There are two dominant paradigms for building a diarization system. One is based on speaker embeddings generated by a (possibly deep) model and then applying clustering on top to create partitions. Speaker Diarization with LSTM is an example of this method. Alternatively, one can redefine diarization as a classification problem and solve it end-to-end. End-To-End Speaker Diarization Conditioned on Speech Activity and Overlap Detection is an example of an end-to-end approach. Although the latter has the potential to outperform the clustering-based, it is much harder to train and requires significantly more labelled data.


pyannote.audio is an open-source Speaker Diarization project. Also, speech-to-text projects such as Kaldi or SpeechBrain have a diarization subcomponent embedded in their framework.
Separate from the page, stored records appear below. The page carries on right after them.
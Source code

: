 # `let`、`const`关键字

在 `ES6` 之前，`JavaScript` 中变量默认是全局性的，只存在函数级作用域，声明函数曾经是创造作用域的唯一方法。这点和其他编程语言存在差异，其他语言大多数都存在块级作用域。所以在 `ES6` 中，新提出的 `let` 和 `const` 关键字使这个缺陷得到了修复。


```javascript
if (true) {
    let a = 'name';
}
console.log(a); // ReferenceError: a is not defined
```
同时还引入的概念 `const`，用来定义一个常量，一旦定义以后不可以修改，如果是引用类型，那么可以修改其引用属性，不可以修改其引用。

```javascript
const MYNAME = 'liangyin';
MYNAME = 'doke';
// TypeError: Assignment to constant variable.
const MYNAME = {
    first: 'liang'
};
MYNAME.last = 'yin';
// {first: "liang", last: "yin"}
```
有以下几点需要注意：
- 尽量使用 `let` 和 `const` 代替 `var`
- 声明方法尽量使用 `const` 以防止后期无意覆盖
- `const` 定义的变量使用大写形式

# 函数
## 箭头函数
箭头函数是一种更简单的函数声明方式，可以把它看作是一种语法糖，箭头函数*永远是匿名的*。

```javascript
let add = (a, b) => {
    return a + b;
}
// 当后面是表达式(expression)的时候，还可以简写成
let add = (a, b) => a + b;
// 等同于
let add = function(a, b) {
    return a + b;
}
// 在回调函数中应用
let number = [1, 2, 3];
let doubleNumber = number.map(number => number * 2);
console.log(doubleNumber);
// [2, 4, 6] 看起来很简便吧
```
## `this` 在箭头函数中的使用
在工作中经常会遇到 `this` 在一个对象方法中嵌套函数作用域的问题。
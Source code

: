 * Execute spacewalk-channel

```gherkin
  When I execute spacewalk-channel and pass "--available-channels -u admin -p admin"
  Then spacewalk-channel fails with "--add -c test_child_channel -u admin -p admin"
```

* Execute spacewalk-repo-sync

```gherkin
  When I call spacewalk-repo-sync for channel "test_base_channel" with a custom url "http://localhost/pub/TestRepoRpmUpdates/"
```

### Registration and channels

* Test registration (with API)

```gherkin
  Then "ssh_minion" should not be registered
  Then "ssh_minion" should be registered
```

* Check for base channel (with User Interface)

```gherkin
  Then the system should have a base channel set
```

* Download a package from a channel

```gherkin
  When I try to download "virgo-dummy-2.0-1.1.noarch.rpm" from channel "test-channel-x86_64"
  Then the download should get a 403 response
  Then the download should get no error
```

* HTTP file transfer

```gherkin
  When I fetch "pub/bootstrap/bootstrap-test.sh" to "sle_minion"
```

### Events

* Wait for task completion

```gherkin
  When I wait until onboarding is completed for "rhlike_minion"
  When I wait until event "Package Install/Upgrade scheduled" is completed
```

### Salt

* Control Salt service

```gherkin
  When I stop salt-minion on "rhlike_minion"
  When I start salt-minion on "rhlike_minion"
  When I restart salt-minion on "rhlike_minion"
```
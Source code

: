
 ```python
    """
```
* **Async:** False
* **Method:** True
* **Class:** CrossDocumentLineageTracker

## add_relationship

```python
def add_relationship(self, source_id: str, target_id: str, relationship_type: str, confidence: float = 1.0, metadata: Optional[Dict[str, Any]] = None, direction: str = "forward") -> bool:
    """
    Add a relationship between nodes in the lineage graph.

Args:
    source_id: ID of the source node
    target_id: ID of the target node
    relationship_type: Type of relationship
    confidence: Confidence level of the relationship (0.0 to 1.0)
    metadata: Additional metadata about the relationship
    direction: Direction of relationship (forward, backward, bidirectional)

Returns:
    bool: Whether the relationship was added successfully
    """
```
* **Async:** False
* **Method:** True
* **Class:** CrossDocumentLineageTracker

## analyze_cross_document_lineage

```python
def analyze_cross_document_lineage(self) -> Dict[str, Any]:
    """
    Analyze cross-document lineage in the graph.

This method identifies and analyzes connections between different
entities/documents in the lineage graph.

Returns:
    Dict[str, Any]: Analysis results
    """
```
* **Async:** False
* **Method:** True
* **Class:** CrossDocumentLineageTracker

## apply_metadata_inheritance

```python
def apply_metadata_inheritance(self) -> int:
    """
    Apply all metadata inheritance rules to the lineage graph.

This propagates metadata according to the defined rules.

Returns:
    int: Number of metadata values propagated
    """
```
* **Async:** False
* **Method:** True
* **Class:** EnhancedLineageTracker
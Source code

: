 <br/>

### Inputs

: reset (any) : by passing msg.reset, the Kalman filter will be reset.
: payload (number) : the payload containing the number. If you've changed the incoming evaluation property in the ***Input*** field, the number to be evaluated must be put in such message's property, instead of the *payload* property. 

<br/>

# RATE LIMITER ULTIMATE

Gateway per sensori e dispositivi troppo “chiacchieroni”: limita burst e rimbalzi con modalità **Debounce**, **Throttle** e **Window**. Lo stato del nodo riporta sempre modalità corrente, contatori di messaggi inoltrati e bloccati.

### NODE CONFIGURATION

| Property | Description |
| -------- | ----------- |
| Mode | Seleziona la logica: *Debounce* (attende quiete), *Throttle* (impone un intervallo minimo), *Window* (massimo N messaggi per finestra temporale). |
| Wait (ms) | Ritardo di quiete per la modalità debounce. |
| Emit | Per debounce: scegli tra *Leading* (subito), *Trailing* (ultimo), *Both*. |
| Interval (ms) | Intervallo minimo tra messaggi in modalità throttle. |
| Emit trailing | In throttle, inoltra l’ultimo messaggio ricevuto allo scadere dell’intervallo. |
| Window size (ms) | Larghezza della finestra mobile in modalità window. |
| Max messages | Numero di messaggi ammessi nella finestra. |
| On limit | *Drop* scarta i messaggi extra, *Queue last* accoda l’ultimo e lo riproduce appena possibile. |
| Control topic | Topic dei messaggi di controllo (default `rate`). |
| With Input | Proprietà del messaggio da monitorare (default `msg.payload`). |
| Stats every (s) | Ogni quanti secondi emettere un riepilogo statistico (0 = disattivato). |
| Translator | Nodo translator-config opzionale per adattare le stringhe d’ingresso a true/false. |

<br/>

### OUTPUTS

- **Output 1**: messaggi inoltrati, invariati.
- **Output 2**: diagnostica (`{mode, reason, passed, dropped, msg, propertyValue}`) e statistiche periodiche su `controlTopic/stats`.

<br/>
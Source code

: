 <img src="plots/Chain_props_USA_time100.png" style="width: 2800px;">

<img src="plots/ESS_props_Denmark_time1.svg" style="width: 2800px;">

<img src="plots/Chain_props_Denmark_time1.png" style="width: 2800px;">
The upside of free and open-source software (FOSS) is that it is free. Right? FOSS is free to use, but its total cost of ownership is not zero. When it comes to FOSS, what you see is what you get. There is no dedicated support. You have no say in the roadmap, and maintainers have the freedom to abandon the project when they wish. FOSS can be a starting point for the build option rather than plug-and-play for long-term use.


There is no standalone Speaker Diarization commercial API. You need to use one of the speech-to-text (STT) APIs and enable Speaker Diarization. This option can cost extra on top of STT API cost. The downside of API-based offerings is that they are unbearably expensive as your business scales.

Azure Speech-to-Text, AWS Transcribe, Google Speech-to-Text, and IBM Watson Speech-to-Text offer Speaker Diarization. The cost is between $1 to $3 per hour. Also, there is a flow of SaaS startups in speech recognition. Speechmatics, AssemblyAI, DeepGram, and Rev are to name a few. They might have better technology, or you might be able to negotiate a better deal.